Efficient insertion and search of strings

Efficient insertion and search of strings - c#

In an application I will have between about 3000 and 30000 strings.
After creation (read from files unordered) there will not be many strings that will be added often (but there WILL be sometimes!). Deletion of strings will also not happen often.
Comparing a string with the ones stored will occur frequently.
What kind of structure can I use best, a hashtable, a tree (Red-Black, Splay,....) or just on ordered list (maybe a StringArray?) ?
(Additional remark : a link to a good C# implementation would be appreciated as well)

It sounds like you simply need a hashtable. The HashSet<T> would thus seem to be the ideal choice. (You don't seem to require keys, but Dictionary<T> would be the right option if you did, of course.)
Here's a summary of the time complexities of the different operations on a HashSet<T> of size n. They're partially based off the fact that the type uses an array as the backing data structure.
Insertion: Typically O(1), but potentially O(n) if the array needs to be resized.
Deletion: O(1)
Exists (Contains): O(1) (given ideal hashtable buckets)
Someone correct me if any of these are wrong please. They are just my best guesses from what I know of the implementation/hashtables in general.

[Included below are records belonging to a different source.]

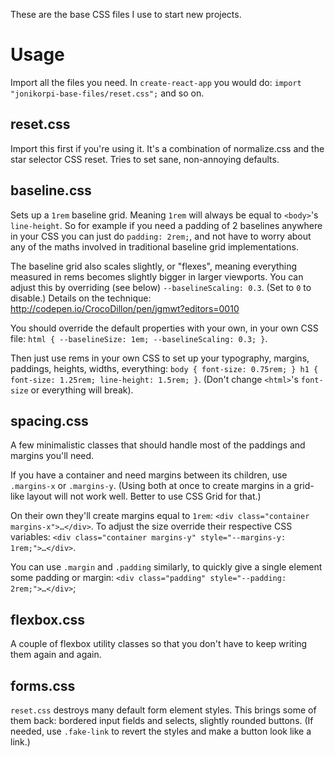 These are the base CSS files I use to start new projects.

# Usage

Import all the files you need. In `create-react-app` you would do: `import "jonikorpi-base-files/reset.css";` and so on.

## reset.css

Import this first if you're using it. It's a combination of normalize.css and the star selector CSS reset. Tries to set sane, non-annoying defaults.

## baseline.css

Sets up a `1rem` baseline grid. Meaning `1rem` will always be equal to `<body>`'s `line-height`. So for example if you need a padding of 2 baselines anywhere in your CSS you can just do `padding: 2rem;`, and not have to worry about any of the maths involved in traditional baseline grid implementations.

The baseline grid also scales slightly, or "flexes", meaning everything measured in rems becomes slightly bigger in larger viewports. You can adjust this by overriding (see below) `--baselineScaling: 0.3`. (Set to `0` to disable.) Details on the technique: http://codepen.io/CrocoDillon/pen/jgmwt?editors=0010

You should override the default properties with your own, in your own CSS file: `html { --baselineSize: 1em; --baselineScaling: 0.3; }`.

Then just use rems in your own CSS to set up your typography, margins, paddings, heights, widths, everything: `body { font-size: 0.75rem; } h1 { font-size: 1.25rem; line-height: 1.5rem; }`. (Don't change `<html>`'s `font-size` or everything will break).

## spacing.css

A few minimalistic classes that should handle most of the paddings and margins you'll need.

If you have a container and need margins between its children, use `.margins-x` or `.margins-y`. (Using both at once to create margins in a grid-like layout will not work well. Better to use CSS Grid for that.)

On their own they'll create margins equal to `1rem`: `<div class="container margins-x">…</div>`. To adjust the size override their respective CSS variables: `<div class="container margins-y" style="--margins-y: 1rem;">…</div>`.

You can use `.margin` and `.padding` similarly, to quickly give a single element some padding or margin: `<div class="padding" style="--padding: 2rem;">…</div>`;

## flexbox.css

A couple of flexbox utility classes so that you don't have to keep writing them again and again.

## forms.css

`reset.css` destroys many default form element styles. This brings some of them back: bordered input fields and selects, slightly rounded buttons. (If needed, use `.fake-link` to revert the styles and make a button look like a link.)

HashSet is very good for fast insertion and search speeds. Add, Remove and Contains are O(1).
Edit- Add assumes the array does not need to be resized. If that's the case as Noldorin has stated it is O(n).
I used HashSet on a recent VB 6 (I didn't write it) to .NET 3.5 upgrade project where I was iterating round a collection that had child items and each child item could appear in more than one parent item. The application processed a list of items I wanted to send to an API that charges a lot of money per call.
I basically used the HashSet to keep track items I'd already sent to prevent us incurring an unnecessary charge. As the process was invoked several times (it is basically a batch job with multiple commands), I serialized the HashSet between invocations. This worked very well- I had a requirement to reuse as much as the existing code as possible as this had been thoroughly tested. The HashSet certainly performed very fast.

If you're looking for real-time performance or optimal memory efficiency I'd recommend a radix tree or explicit suffix or prefix tree. Otherwise I'd probably use a hash.
Trees have the advantage of having fixed bounds on worst case lookup, insertion and deletion times (based on the length of the pattern you're looking up). Hash based solutions have the advantage of being a whole lot easier to code (you get these out of the box in C#), cheaper to construct initially and if properly configured have similar average-case performance. However, they do tend to use more memory and have non-deterministic time lookups, insertions (and depending on the implementation possibly deletions).

The answers recommending HashSet<T> are spot on if your comparisons are just "is this string present in the set or not". You could even use different IEqualityComparer<string> implementations (probably choosing from the ones in StringComparer) for case-sensitivity etc.
Is this the only type of comparison you need, or do you need things like "where would this string appear in the set if it were actually an ordered list?" If you need that sort of check, then you'll probably want to do a binary search. (List<T> provides a BinarySearch method; I don't know why SortedList and SortedDictionary don't, as both would be able to search pretty easily. Admittedly a SortedDictionary search wouldn't be quite the same as a normal binary search, but it would still usually have similar characteristics I believe.)
As I say, if you only want "in the set or not" checking, the HashSet<T> is your friend. I just thought I'd bring up the rest in case :)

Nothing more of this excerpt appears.